Exercise directions: Your reply should restate the lines from the top of the entries through the line containing "murió aquella generación." word for word, with no pictures.

Provided information:
==========

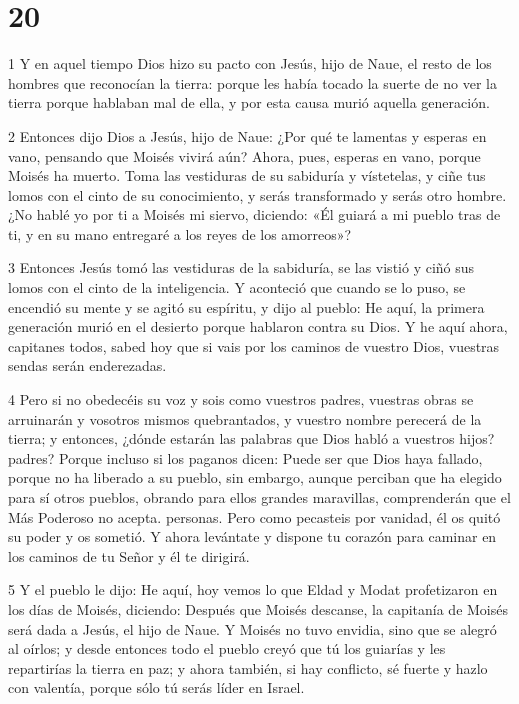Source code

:\chapter{20}

\par 1 Y en aquel tiempo Dios hizo su pacto con Jesús, hijo de Naue, el resto de los hombres que reconocían la tierra: porque les había tocado la suerte de no ver la tierra porque hablaban mal de ella, y por esta causa murió aquella generación.

\par 2 Entonces dijo Dios a Jesús, hijo de Naue: ¿Por qué te lamentas y esperas en vano, pensando que Moisés vivirá aún? Ahora, pues, esperas en vano, porque Moisés ha muerto. Toma las vestiduras de su sabiduría y vístetelas, y ciñe tus lomos con el cinto de su conocimiento, y serás transformado y serás otro hombre. ¿No hablé yo por ti a Moisés mi siervo, diciendo: «Él guiará a mi pueblo tras de ti, y en su mano entregaré a los reyes de los amorreos»?

\par 3 Entonces Jesús tomó las vestiduras de la sabiduría, se las vistió y ciñó sus lomos con el cinto de la inteligencia. Y aconteció que cuando se lo puso, se encendió su mente y se agitó su espíritu, y dijo al pueblo: He aquí, la primera generación murió en el desierto porque hablaron contra su Dios. Y he aquí ahora, capitanes todos, sabed hoy que si vais por los caminos de vuestro Dios, vuestras sendas serán enderezadas.

\par 4 Pero si no obedecéis su voz y sois como vuestros padres, vuestras obras se arruinarán y vosotros mismos quebrantados, y vuestro nombre perecerá de la tierra; y entonces, ¿dónde estarán las palabras que Dios habló a vuestros hijos? padres? Porque incluso si los paganos dicen: Puede ser que Dios haya fallado, porque no ha liberado a su pueblo, sin embargo, aunque perciban que ha elegido para sí otros pueblos, obrando para ellos grandes maravillas, comprenderán que el Más Poderoso no acepta. personas. Pero como pecasteis por vanidad, él os quitó su poder y os sometió. Y ahora levántate y dispone tu corazón para caminar en los caminos de tu Señor y él te dirigirá.

\par 5 Y el pueblo le dijo: He aquí, hoy vemos lo que Eldad y Modat profetizaron en los días de Moisés, diciendo: Después que Moisés descanse, la capitanía de Moisés será dada a Jesús, el hijo de Naue. Y Moisés no tuvo envidia, sino que se alegró al oírlos; y desde entonces todo el pueblo creyó que tú los guiarías y les repartirías la tierra en paz; y ahora también, si hay conflicto, sé fuerte y hazlo con valentía, porque sólo tú serás líder en Israel.

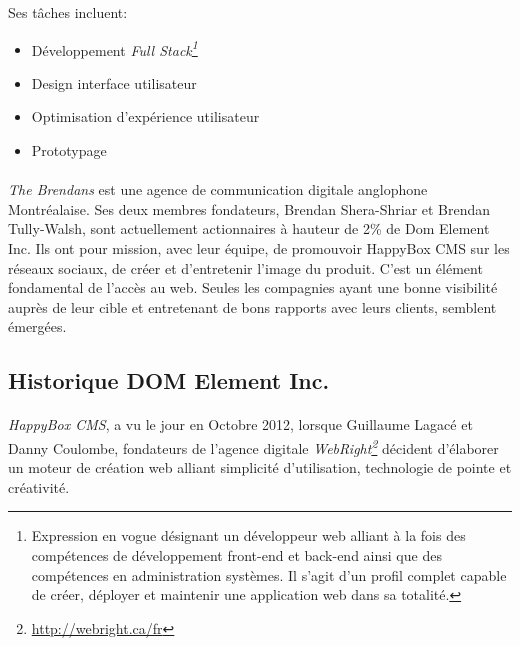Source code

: \documentclass[11pt, a4paper ]{article}
\begin{document}
\begin{spacing}{1.5}
	Ses tâches incluent:

		\begin{itemize}

			\item
				Développement \emph{Full Stack\footnote{Expression en vogue désignant un développeur web alliant à la fois des compétences de développement front-end et back-end ainsi que des compétences en administration systèmes. Il s'agit d'un profil complet capable de créer, déployer et maintenir une application web dans sa totalité.}}
			\item
				Design interface utilisateur
			\item
				Optimisation d'expérience utilisateur
			\item
				Prototypage

		\end{itemize}



\paragraph{} %
	\emph{The Brendans} est une agence de communication digitale anglophone Montréalaise. Ses deux membres fondateurs, Brendan Shera-Shriar et Brendan Tully-Walsh, sont actuellement actionnaires à hauteur de 2\% de Dom Element Inc. Ils ont pour mission, avec leur équipe, de promouvoir HappyBox CMS sur les réseaux sociaux, de créer et d'entretenir l'image du produit.
	C'est un élément fondamental de l'accès au web. Seules les compagnies ayant une bonne visibilité auprès de leur cible et entretenant de bons rapports avec leurs clients, semblent émergées.

		\subsection{Historique DOM Element Inc.}

\paragraph{}
\emph{HappyBox CMS}, a vu le jour en Octobre 2012, lorsque Guillaume Lagacé et Danny Coulombe, fondateurs de l'agence digitale \emph{WebRight\footnote{\url{http://webright.ca/fr}}} décident d'élaborer un moteur de création web alliant simplicité d'utilisation, technologie de pointe et créativité.


\end{spacing}
\end{document}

==========

Task solution:
Source code

:\chapter{20}

\par 1 Y en aquel tiempo Dios hizo su pacto con Jesús, hijo de Naue, el resto de los hombres que reconocían la tierra: porque les había tocado la suerte de no ver la tierra porque hablaban mal de ella, y por esta causa murió aquella generación.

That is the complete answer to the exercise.